Domenica 28 luglio. XVI del tempo ordinario
(Gen 18,20-32; Col 2,12-14; Lc 11,1-13)
Gesù si trovava in un luogo a pregare; quando ebbe finito, uno dei suoi discepoli gli disse: ‘Signore, insegnaci a pregare, come anche Giovanni ha insegnato ai suoi discepoli’. Li aveva amati per quello che erano, gente di periferia con il cuore in tumulto. Avevano vissuto insieme per un bel po’, e avevano sentito nascere in loro quel desiderio. Glielo chiedono in un momento particolare, dopo che aveva pregato. In quei momenti appariva diverso: il suo sguardo più acuto, le sue parole più clementi. Sarebbe bello diventare come Lui. “Quando pregate, dite: Padre, sia santificato il tuo nome, venga il tuo regno”.
La differenza fra le varie forme di idolatria e la fede cristiana è che agli idoli ci si rivolge per propiziarseli, e per ottenere qualche vantaggio. Invece il Figlio Gesù ci insegna che la preghiera rivolta a Dio consiste, prima di tutto, nel far crescere il nostro rapporto con Lui, esprimendo la nostra confidenza e la nostra fiducia. Ci affidiamo alla sua volontà, proclamiamo la nostra disponibilità ai suoi progetti sulla nostra vita. Il Suo cuore è grande, ma ci chiede in dono il nostro, rinnovato dalla conversione.
Senza questa disponibilità, l’orazione è debole. La preghiera di domanda è una conseguenza della relazione col Padre: “Chiedete e vi sarà dato, cercate e troverete, bussate e vi sarà aperto. Perché chi chiede ottiene, chi cerca trova e a chi bussa sarà aperto.” Prima di tutto è necessaria la fiducia in Dio, e l’umile disponibilità a fare sempre la sua volontà. “Se uno di voi ha un amico e a mezzanotte va da lui a dirgli: “Amico, prestami tre pani…”. A forza di insistere l’amico glieli darà, per levarsi l’importuno dai piedi, e riprendere il riposo. Per il Signore non è così: ha tempo per qualsiasi richiesta gli venga rivolta. La giusta misura è l’insistenza: tutto dipende da Lui, ma noi dobbiamo fare la nostra parte.

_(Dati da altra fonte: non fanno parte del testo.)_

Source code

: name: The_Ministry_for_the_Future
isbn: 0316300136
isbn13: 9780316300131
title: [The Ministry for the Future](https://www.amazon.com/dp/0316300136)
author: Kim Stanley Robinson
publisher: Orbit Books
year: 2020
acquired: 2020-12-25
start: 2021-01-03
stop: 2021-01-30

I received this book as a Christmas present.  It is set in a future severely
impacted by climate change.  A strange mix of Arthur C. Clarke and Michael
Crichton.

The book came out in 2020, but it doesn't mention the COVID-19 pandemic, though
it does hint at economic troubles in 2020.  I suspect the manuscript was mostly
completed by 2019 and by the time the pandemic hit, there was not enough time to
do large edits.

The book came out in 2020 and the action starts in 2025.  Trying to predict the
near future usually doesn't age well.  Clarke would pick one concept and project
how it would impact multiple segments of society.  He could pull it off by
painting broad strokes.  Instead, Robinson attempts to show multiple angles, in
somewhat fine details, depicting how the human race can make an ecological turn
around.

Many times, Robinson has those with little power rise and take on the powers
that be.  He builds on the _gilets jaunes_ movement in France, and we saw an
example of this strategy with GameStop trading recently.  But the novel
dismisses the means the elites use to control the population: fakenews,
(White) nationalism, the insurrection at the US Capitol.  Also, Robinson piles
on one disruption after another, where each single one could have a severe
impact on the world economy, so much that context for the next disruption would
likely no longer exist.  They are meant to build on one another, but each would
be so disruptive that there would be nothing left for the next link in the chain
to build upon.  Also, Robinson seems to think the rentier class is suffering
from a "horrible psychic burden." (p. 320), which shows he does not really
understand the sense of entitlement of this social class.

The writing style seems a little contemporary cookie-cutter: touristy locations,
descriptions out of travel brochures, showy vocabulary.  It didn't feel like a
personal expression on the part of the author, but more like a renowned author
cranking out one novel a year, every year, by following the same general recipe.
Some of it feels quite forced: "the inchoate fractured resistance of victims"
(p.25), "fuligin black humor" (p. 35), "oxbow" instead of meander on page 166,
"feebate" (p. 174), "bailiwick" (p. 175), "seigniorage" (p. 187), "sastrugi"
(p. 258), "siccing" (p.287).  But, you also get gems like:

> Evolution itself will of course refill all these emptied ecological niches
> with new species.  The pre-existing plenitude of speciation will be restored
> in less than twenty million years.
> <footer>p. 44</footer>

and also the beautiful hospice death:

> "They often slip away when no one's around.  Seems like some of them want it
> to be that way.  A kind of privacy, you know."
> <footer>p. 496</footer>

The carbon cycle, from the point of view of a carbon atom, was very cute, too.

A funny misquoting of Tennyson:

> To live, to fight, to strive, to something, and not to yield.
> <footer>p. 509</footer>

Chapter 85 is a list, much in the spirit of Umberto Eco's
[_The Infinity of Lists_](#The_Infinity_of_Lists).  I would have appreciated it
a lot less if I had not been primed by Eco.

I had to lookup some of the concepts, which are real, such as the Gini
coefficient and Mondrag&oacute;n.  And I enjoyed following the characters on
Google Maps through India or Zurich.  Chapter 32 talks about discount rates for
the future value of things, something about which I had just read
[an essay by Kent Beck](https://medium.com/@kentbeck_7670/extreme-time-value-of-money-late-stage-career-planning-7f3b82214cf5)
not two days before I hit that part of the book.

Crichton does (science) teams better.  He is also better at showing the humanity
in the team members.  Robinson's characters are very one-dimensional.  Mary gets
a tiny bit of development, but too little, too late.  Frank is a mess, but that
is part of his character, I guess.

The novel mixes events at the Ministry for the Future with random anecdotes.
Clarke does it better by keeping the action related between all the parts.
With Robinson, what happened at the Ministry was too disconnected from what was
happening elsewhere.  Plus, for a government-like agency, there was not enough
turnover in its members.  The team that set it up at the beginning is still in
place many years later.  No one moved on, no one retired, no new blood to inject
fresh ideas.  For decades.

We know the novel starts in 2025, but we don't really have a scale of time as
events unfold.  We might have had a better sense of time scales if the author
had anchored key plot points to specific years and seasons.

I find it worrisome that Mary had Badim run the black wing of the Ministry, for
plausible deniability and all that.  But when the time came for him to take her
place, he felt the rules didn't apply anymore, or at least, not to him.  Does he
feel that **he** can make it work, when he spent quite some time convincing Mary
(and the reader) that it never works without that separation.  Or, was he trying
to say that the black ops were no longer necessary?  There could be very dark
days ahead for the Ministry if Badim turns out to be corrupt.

La domanda deve essere assidua, determinata e perseverante. Ma non risponde ad un’esigenza di Dio. Non è lui che ha necessità di essere supplicato: noi piuttosto abbiamo bisogno di chiedere, perché siamo mendicanti fragili, ma non vogliamo riconoscerci tali. È necessario che purifichiamo la nostra ricerca, per ottenere ciò che è vitale: che si apra una porta, per incontrare chi ci accoglie.
Se voi dunque, che siete cattivi, sapete dare cose buone ai vostri figli, quanto più il Padre vostro del cielo darà lo Spirito Santo a quelli che glielo chiedono!. Noi umani siamo cattivi, a causa dell’istinto a pensare a noi stessi, e ad affermarci a scapito degli altri. Nonostante questo, a volte, siamo capaci di azioni buone, almeno nelle relazioni familiari. A maggior ragione Dio, “il solo buono” darà cose buone a chi gliele chiede. Sovente, nella storia della Chiesa, anche recente, abbiamo descritto Dio come un giudice severo, vendicativo e perverso. Il Figlio Gesù ci racconta un Padre più buono di quelli che abbiamo conosciuto. Nella preghiera non c’è bisogno di altisonanti proclami, né di verbosi rendiconti.
Poche parole: la santificazione del nome, l’attesa del mondo che Dio vuole per noi, il lavoro per un pane che vinca la fame di tutti, il desiderio del suo cuore misericordioso, l’aiuto per essere preservati dal morso della tentazione. La prima parola è Padre, l’ultima è male, a rimarcare una distanza infinita. I fratelli possono anche uccidersi, è già successo, ed accadrà di nuovo. Ma la fraternità generata dal Padre continua a essere e un progetto alla nostra portata. Non siamo condannati al male. La misteriosa bellezza della stringata sobrietà del Padre nostro è insuperabile.